WTI settled around $94 per barrel while Brent hovered near the $100 level, both retreating after reports emerged that the two sides were close to a 14-point memorandum of understanding. However, analysts and traders remain broadly bullish on oil, with the structural supply deficit showing few signs of resolving quickly even if a peace deal is eventually reached.

The current price weakness reflects what markets often call a panic premium unwinding. When geopolitical risk subsides, traders reduce the fear component of the oil price. Yet the underlying supply picture remains deeply strained, meaning the floor for crude is considerably higher than it was before the conflict began. Gasoline inventories in the United States have fallen for twelve consecutive weeks, while distillate fuel stocks declined for nine weeks straight, illustrating just how aggressively the domestic supply cushion has been drawn down.

The diplomatic situation itself remains fragile and far from settled. President Trump expressed dissatisfaction with Iran’s revised peace proposal last week, stating that Tehran’s offer did not meet American conditions. A senior Iranian official subsequently appeared to rebuff the US framework entirely, sending prices sharply off their intraday lows after briefly falling more than five percent on deal optimism. Trump has also warned that Iran faces significantly escalated military strikes if a deal is not agreed, underscoring that negotiations could collapse at any point.

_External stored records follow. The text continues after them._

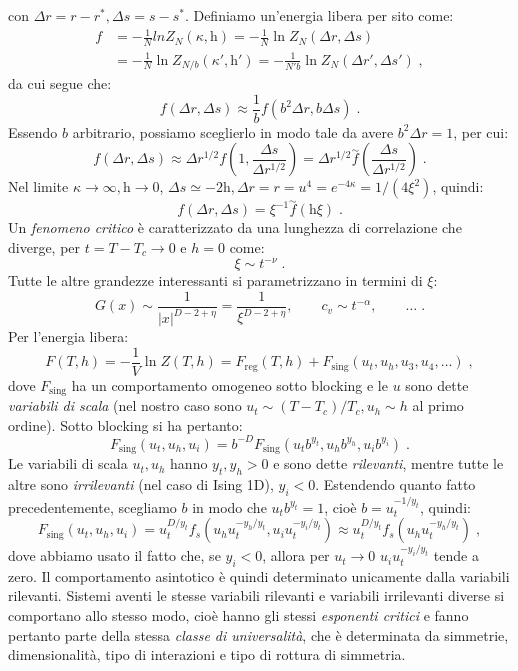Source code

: \documentclass[12pt,a4paper]{article}
\theoremstyle{definition}
\numberwithin{equation}{section}
\begin{document}
con $\Delta r=r-r^*,\Delta s=s-s^*$. Definiamo un'energia libera per sito come:
\begin{align}
f&= -\frac{1}{N}ln Z_N(\kappa,\mathrm{h})=-\frac{1}{N}\ln Z_N(\Delta r,\Delta s) \\
&= -\frac{1}{N}\ln Z_{N/b}(\kappa',\mathrm{h}')=-\frac{1}{N'b}\ln Z_N(\Delta r',\Delta s')\;,
\end{align}
da cui segue che:
\begin{equation}
f(\Delta r,\Delta s)\approx \frac{1}{b}f(b^2\Delta r,b\Delta s)\;.
\end{equation}
Essendo $b$ arbitrario, possiamo sceglierlo in modo tale da avere $b^2\Delta r=1$, per cui:
\begin{equation}
f(\Delta r,\Delta s)\approx \Delta r^{1/2}f\left(1,\frac{\Delta s}{\Delta r^{1/2}}\right)=\Delta r^{1/2}\stackrel{\sim}{f}\left(\frac{\Delta s}{\Delta r^{1/2}}\right)\;.
\end{equation}
Nel limite $\kappa\to\infty,\mathrm{h}\to 0$, $\Delta s\simeq -2\mathrm{h},\Delta r=r=u^4=e^{-4\kappa}=1/(4\xi^2)$, quindi:
\begin{equation}
f(\Delta r,\Delta s)=\xi^{-1}\stackrel{\sim}{f}(\mathrm{h}\xi)\;.
\end{equation}
Un \emph{fenomeno critico} è caratterizzato da una lunghezza di correlazione che diverge, per $t=T-T_c\to 0$ e $h=0$ come:
$$
\xi\sim t^{-\nu}\;.
$$
Tutte le altre grandezze interessanti si parametrizzano in termini di $\xi$:
$$
G(x)\sim \frac{1}{|x|^{D-2+\eta}}=\frac{1}{\xi^{D-2+\eta}},\qquad c_v\sim t^{-\alpha},\qquad \ldots\;.
$$
Per l'energia libera:
\begin{equation}
F(T,h)=-\frac{1}{V}\ln Z(T,h)=F_{\mathrm{reg}}(T,h)+F_{\mathrm{sing}}(u_t,u_h,u_3,u_4,\ldots)\;,
\end{equation}
dove $F_{\mathrm{sing}}$ ha un comportamento omogeneo sotto blocking e le $u$ sono dette \emph{variabili di scala} (nel nostro caso sono $u_t\sim (T-T_c)/T_c,u_h\sim h$ al primo ordine). Sotto blocking si ha pertanto:
\begin{equation}
F_{\mathrm{sing}}(u_t,u_h,u_i)=b^{-D}F_{\mathrm{sing}}(u_tb^{y_t},u_hb^{y_h},u_ib^{y_i})\;.
\end{equation}
Le variabili di scala $u_t,u_h$ hanno $y_t,y_h>0$ e sono dette \emph{rilevanti}, mentre tutte le altre sono \emph{irrilevanti} (nel caso di Ising 1D), $y_i<0$. Estendendo quanto fatto precedentemente, scegliamo $b$ in modo che $u_tb^{y_t}=1$, cioè $b=u_t^{-1/y_t}$, quindi:
\begin{equation}
F_{\mathrm{sing}}(u_t,u_h,u_i)=u_t^{D/y_t}f_s(u_hu_t^{-y_h/y_t},u_iu_t^{-y_i/y_t})\approx u_t^{D/y_t}f_s(u_hu_t^{-y_h/y_t})\;,
\end{equation}
dove abbiamo usato il fatto che, se $y_i<0$, allora per $u_t\to 0$ $u_iu_t^{-y_i/y_t}$ tende a zero. Il comportamento asintotico è quindi determinato unicamente dalla variabili rilevanti. Sistemi aventi le stesse variabili rilevanti e variabili irrilevanti diverse si comportano allo stesso modo, cioè hanno gli stessi \emph{esponenti critici} e fanno pertanto parte della stessa \emph{classe di universalità}, che è determinata da simmetrie, dimensionalità, tipo di interazioni e tipo di rottura di simmetria.
\end{document}
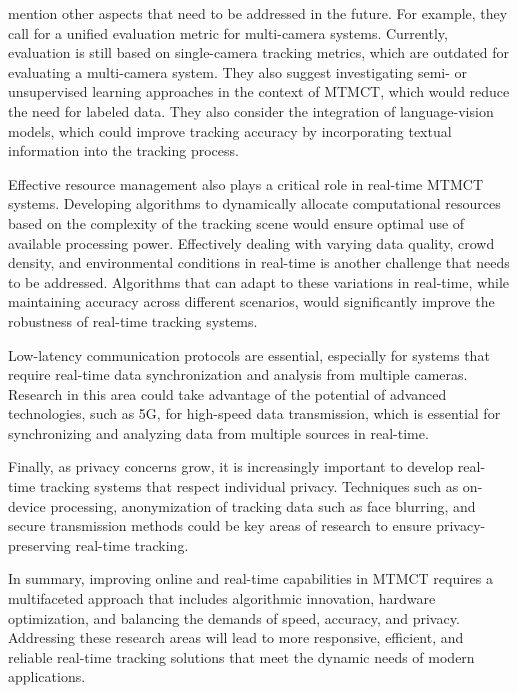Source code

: \textcite{Amosa23} mention other aspects that need to be addressed in the future. For example, they call for a unified evaluation metric for multi-camera systems. Currently, evaluation is still based on single-camera tracking metrics, which are outdated for evaluating a multi-camera system. They also suggest investigating semi- or unsupervised learning approaches in the context of MTMCT, which would reduce the need for labeled data. They also consider the integration of language-vision models, which could improve tracking accuracy by incorporating textual information into the tracking process.

Effective resource management also plays a critical role in real-time MTMCT systems. Developing algorithms to dynamically allocate computational resources based on the complexity of the tracking scene would ensure optimal use of available processing power. Effectively dealing with varying data quality, crowd density, and environmental conditions in real-time is another challenge that needs to be addressed. Algorithms that can adapt to these variations in real-time, while maintaining accuracy across different scenarios, would significantly improve the robustness of real-time tracking systems.

Low-latency communication protocols are essential, especially for systems that require real-time data synchronization and analysis from multiple cameras. Research in this area could take advantage of the potential of advanced technologies, such as 5G, for high-speed data transmission, which is essential for synchronizing and analyzing data from multiple sources in real-time.

Finally, as privacy concerns grow, it is increasingly important to develop real-time tracking systems that respect individual privacy. Techniques such as on-device processing, anonymization of tracking data such as face blurring, and secure transmission methods could be key areas of research to ensure privacy-preserving real-time tracking.

In summary, improving online and real-time capabilities in MTMCT requires a multifaceted approach that includes algorithmic innovation, hardware optimization, and balancing the demands of speed, accuracy, and privacy. Addressing these research areas will lead to more responsive, efficient, and reliable real-time tracking solutions that meet the dynamic needs of modern applications.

Adding to the uncertainty, the Strait of Hormuz remains functionally closed to normal commercial traffic. Iran’s Revolutionary Guard has been seizing vessels attempting to transit without authorisation, and insurance underwriters are refusing to cover tankers crossing the strait even during ceasefire periods. The IEA estimates the conflict is currently disrupting roughly 14 million barrels per day of global oil supply, an extraordinary figure that dwarfs previous supply shocks in scale.

Crucially, market participants are pricing in a slow production recovery even in a post-war scenario. Gulf Cooperation Council production facilities have sustained damage throughout the conflict, and restoring output to pre-war levels is expected to take months rather than weeks. This structural lag means that a peace deal, whenever it arrives, would not immediately flood markets with supply. Prediction market traders on Kalshi currently assign a greater than 50 percent probability that WTI will reach $127 per barrel at some point this year, well above the current trading range.

Inflation dynamics also complicate the broader picture. Elevated energy costs have filtered through to transport, manufacturing, and consumer goods prices across the United States and Europe. Citi equity strategist Scott Chronert noted that the longer the conflict persists, the more it shapes Federal Reserve thinking on interest rates. Higher oil prices for longer create an uncomfortable dilemma for policymakers already navigating sticky core inflation, potentially delaying rate cuts and weighing on growth expectations across equity markets.

For now, the oil market appears content to trade in a range between $95 and $105 on WTI, with directional moves determined almost entirely by diplomatic headlines out of Washington, Tehran, and Islamabad, where Pakistan is serving as a key backchannel mediator. A credible, verified peace deal with confirmed Hormuz reopening would likely send prices sharply lower in the near term. Absent that, the inventory drawdown, infrastructure damage, and lingering geopolitical risk premium should continue to provide a meaningful floor for crude through the summer months.